Once the decision-space has been established, the user enters the decision options describing the problem. For each axis in the space (i.e., each variable), the user enters the numerical data as it appears in the decision problem. An element of the problem may not be explicitly specified (for example, in the DP, where the probabilities in options A and C are not given, even though they are implicitly assumed to be 100%). In such cases the user leaves the field blank, and is subsequently prompted to enter the implicit value. The computer implementation of the theory uses an internal representation corresponding to the categories of the space in which each decision complement is located. These categories are then compared in a pairwise fashion – for each pair of different decision complements that are in different decision options, the user is prompted to indicate which complement is preferred, corresponding to the decision-maker's valenced affect; values are required to choose between categories.

2.2 Ordinal Routine

If two decision-options fall into the same category the decision-maker is indifferent between these complements at the categorical level. Our theory predicts that the decision-maker will descend the gist hierarchy, and revert to a more precise ordinal representation of the decision options. When this happens in our computer implementation, the user is asked to indicate the preferred direction along each of the axes in our decision space. The decision-options are then compared independently along each axis. For example, if our hypothetical adolescent knew for certain that the parents would not break up the party (thereby removing the categorical possibility of no fun), she would face a choice between two options, which advertise “some fun with certainty.” She would choose the party because it would be “more fun” in contrast to the sleepover, which would be “less fun.” If one of the options is preferred along at least one axis, and equal to or preferred along each of the other axes, then this option is chosen.

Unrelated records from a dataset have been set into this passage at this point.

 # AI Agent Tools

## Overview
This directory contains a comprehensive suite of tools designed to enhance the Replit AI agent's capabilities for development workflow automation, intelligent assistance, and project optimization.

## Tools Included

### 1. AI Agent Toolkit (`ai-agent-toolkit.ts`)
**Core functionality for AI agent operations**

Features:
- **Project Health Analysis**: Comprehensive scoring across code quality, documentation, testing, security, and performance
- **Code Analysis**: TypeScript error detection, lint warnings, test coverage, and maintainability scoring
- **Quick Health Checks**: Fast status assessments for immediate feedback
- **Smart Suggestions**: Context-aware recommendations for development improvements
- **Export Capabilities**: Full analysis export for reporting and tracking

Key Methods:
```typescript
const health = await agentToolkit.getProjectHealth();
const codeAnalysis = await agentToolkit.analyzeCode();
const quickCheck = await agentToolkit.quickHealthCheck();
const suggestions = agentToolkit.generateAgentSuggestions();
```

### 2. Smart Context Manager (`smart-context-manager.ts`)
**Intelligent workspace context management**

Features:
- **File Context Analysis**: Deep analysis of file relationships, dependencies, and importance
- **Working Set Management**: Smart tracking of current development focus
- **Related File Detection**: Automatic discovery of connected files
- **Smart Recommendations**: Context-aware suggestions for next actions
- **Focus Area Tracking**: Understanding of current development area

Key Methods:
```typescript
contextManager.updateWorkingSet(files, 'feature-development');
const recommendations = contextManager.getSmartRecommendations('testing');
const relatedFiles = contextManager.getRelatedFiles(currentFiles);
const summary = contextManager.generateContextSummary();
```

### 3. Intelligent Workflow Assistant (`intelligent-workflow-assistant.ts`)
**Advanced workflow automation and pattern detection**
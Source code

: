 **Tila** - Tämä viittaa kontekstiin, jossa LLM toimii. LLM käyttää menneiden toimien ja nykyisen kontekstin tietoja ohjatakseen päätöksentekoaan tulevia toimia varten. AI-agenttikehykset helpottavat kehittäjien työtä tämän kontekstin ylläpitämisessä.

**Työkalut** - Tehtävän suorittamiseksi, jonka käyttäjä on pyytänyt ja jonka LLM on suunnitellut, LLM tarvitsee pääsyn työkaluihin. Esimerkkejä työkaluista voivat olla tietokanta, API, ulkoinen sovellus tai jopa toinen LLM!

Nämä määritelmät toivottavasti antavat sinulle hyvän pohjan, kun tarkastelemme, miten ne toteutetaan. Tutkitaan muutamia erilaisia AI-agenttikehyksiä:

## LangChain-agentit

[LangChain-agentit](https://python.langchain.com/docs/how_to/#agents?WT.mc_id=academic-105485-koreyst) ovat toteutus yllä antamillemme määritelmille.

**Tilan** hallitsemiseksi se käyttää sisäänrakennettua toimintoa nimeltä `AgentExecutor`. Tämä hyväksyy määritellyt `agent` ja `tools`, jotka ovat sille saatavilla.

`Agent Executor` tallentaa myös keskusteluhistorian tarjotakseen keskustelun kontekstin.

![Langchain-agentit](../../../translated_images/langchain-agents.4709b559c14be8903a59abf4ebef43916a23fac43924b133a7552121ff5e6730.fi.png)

It may occur that the options are equal along all dimensions, or preferred along one dimension, but not preferred along at least one other dimension. For example, if, instead of parental intervention, our hypothetical adolescent suspected that there was a 10% chance that adult supervision would be present at the party to ensure that it remained dry – an option that would be half as much fun as the sleepover – then the adolescent would have to choose between an option that is interpreted as more fun with some chance and less fun with some chance, and an option that is some fun with certainty. Here the decision-maker is also indifferent at the ordinal level.

2.3 Interval Routine

Our theory predicts that all decision-makers also use yet a more precise interval representation. Here, the user is asked to indicate if there were any implicit decision options that had been left out in earlier routines. For example, truncated complements or implicit probabilities might be added. In this case, our computer implementation calculates the expected utility value of each of the decision options, and chooses the options with the highest such value. In the adolescent example, the adolescent would choose to go to the party because it would be 1.85 times as fun (that is 2 * 0.9 + 0.1 * 0.5), on average, than the sleepover. If one option's expected utility dominates, then this option is chosen; otherwise the decision-maker is indifferent at the interval level.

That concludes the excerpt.